### What this task involves
What you return must match the entries word for word, minus the pictures.

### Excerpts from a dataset
---
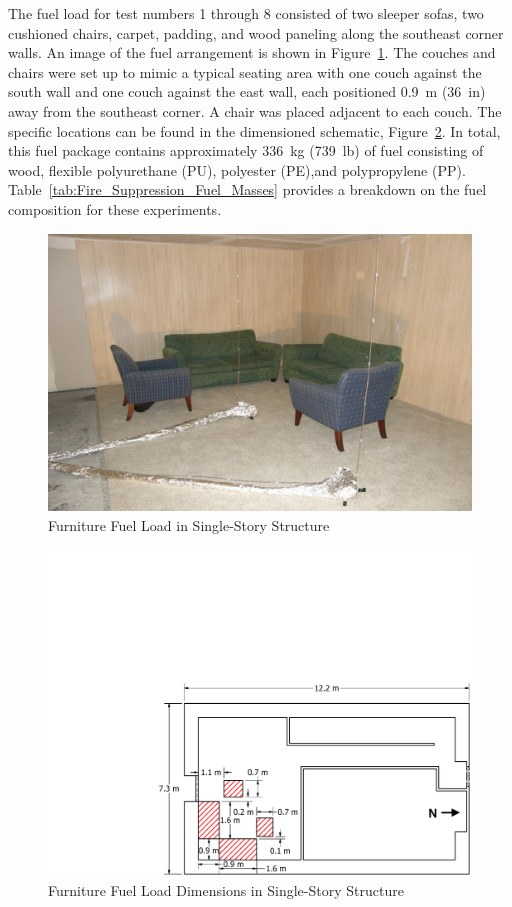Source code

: \documentclass[12pt,oneside]{book}
\begin{document}
The fuel load for test numbers 1 through 8 consisted of two sleeper sofas, two cushioned chairs, carpet, padding, and wood paneling along the southeast corner walls. An image of the fuel arrangement is shown in Figure~\ref{fig:Furniture_Fuel_Load}. The couches and chairs were set up to mimic a typical seating area with one couch against the south wall and one couch against the east wall, each positioned 0.9~m (36~in) away from the southeast corner. A chair was placed adjacent to each couch. The specific locations can be found in the dimensioned schematic, Figure~\ref{fig:Furniture_Fuel_Load_Dimensions}. In total, this fuel package contains approximately 336~kg (739~lb) of fuel consisting of wood, flexible polyurethane (PU), polyester (PE),and polypropylene (PP). Table~\ref{tab:Fire_Suppression_Fuel_Masses} provides a breakdown on the fuel composition for these experiments.

\begin{figure}[!ht]
	\includegraphics[width=.8\columnwidth]{../Figures/Pictures/Furniture_Fuel_Load}
	\caption{Furniture Fuel Load in Single-Story Structure}
	\label{fig:Furniture_Fuel_Load}
\end{figure}

\begin{figure}[!ht]
	\includegraphics[width=\columnwidth]{../Figures/Floor_Plans/PDFs/East_Structure/DelCo_2012_East_Structure_Furniture}
	\caption{Furniture Fuel Load Dimensions in Single-Story Structure}
	\label{fig:Furniture_Fuel_Load_Dimensions}
\end{figure}
\end{document}
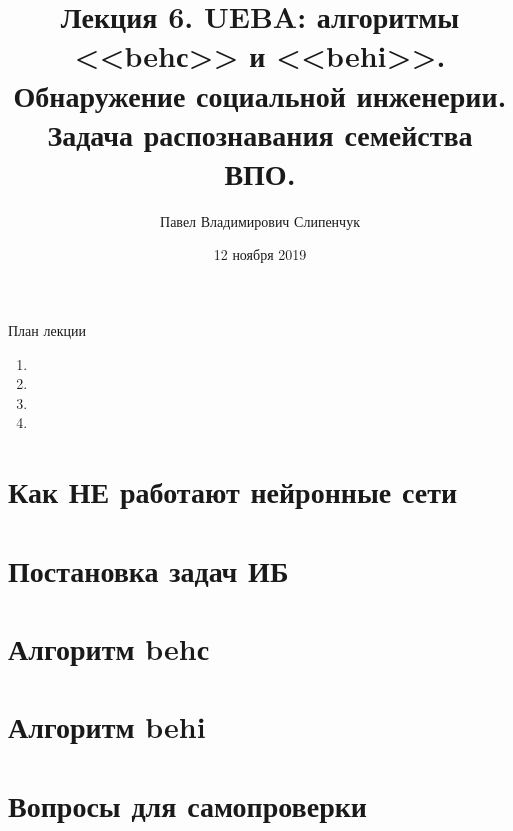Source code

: 


\title{Лекция 6. UEBA: алгоритмы <<behс>> и <<behi>>. Обнаружение социальной инженерии. Задача распознавания семейства ВПО.}

\date{12 ноября 2019}
\author{Павел Владимирович Слипенчук }


  \maketitle
    
\begin{frame}{План лекции}
    \begin{enumerate}
    	\item {}
		\item {}
		\item {}
		\item {}
	\end{enumerate}
\end{frame}

\section{Как НЕ работают нейронные сети}\label{section:nn_no_work}

\section{Постановка задач ИБ}\label{section:text_tasks}


\section{Алгоритм behс}\label{section:behс}


\section{Алгоритм behi}\label{section:behi}


\section{Вопросы для самопроверки}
---
### Solution to the problem
Source code

: \documentclass[12pt,oneside]{book}
\begin{document}
The fuel load for test numbers 1 through 8 consisted of two sleeper sofas, two cushioned chairs, carpet, padding, and wood paneling along the southeast corner walls. An image of the fuel arrangement is shown in Figure~\ref{fig:Furniture_Fuel_Load}. The couches and chairs were set up to mimic a typical seating area with one couch against the south wall and one couch against the east wall, each positioned 0.9~m (36~in) away from the southeast corner. A chair was placed adjacent to each couch. The specific locations can be found in the dimensioned schematic, Figure~\ref{fig:Furniture_Fuel_Load_Dimensions}. In total, this fuel package contains approximately 336~kg (739~lb) of fuel consisting of wood, flexible polyurethane (PU), polyester (PE),and polypropylene (PP). Table~\ref{tab:Fire_Suppression_Fuel_Masses} provides a breakdown on the fuel composition for these experiments.

\begin{figure}[!ht]
	\includegraphics[width=.8\columnwidth]{../Figures/Pictures/Furniture_Fuel_Load}
	\caption{Furniture Fuel Load in Single-Story Structure}
	\label{fig:Furniture_Fuel_Load}
\end{figure}

\begin{figure}[!ht]
	\includegraphics[width=\columnwidth]{../Figures/Floor_Plans/PDFs/East_Structure/DelCo_2012_East_Structure_Furniture}
	\caption{Furniture Fuel Load Dimensions in Single-Story Structure}
	\label{fig:Furniture_Fuel_Load_Dimensions}
\end{figure}
\end{document}
Source code

: 


\title{Лекция 6. UEBA: алгоритмы <<behс>> и <<behi>>. Обнаружение социальной инженерии. Задача распознавания семейства ВПО.}

\date{12 ноября 2019}
\author{Павел Владимирович Слипенчук }


  \maketitle
    
\begin{frame}{План лекции}
    \begin{enumerate}
    	\item {}
		\item {}
		\item {}
		\item {}
	\end{enumerate}
\end{frame}

\section{Как НЕ работают нейронные сети}\label{section:nn_no_work}

\section{Постановка задач ИБ}\label{section:text_tasks}


\section{Алгоритм behс}\label{section:behс}


\section{Алгоритм behi}\label{section:behi}


\section{Вопросы для самопроверки}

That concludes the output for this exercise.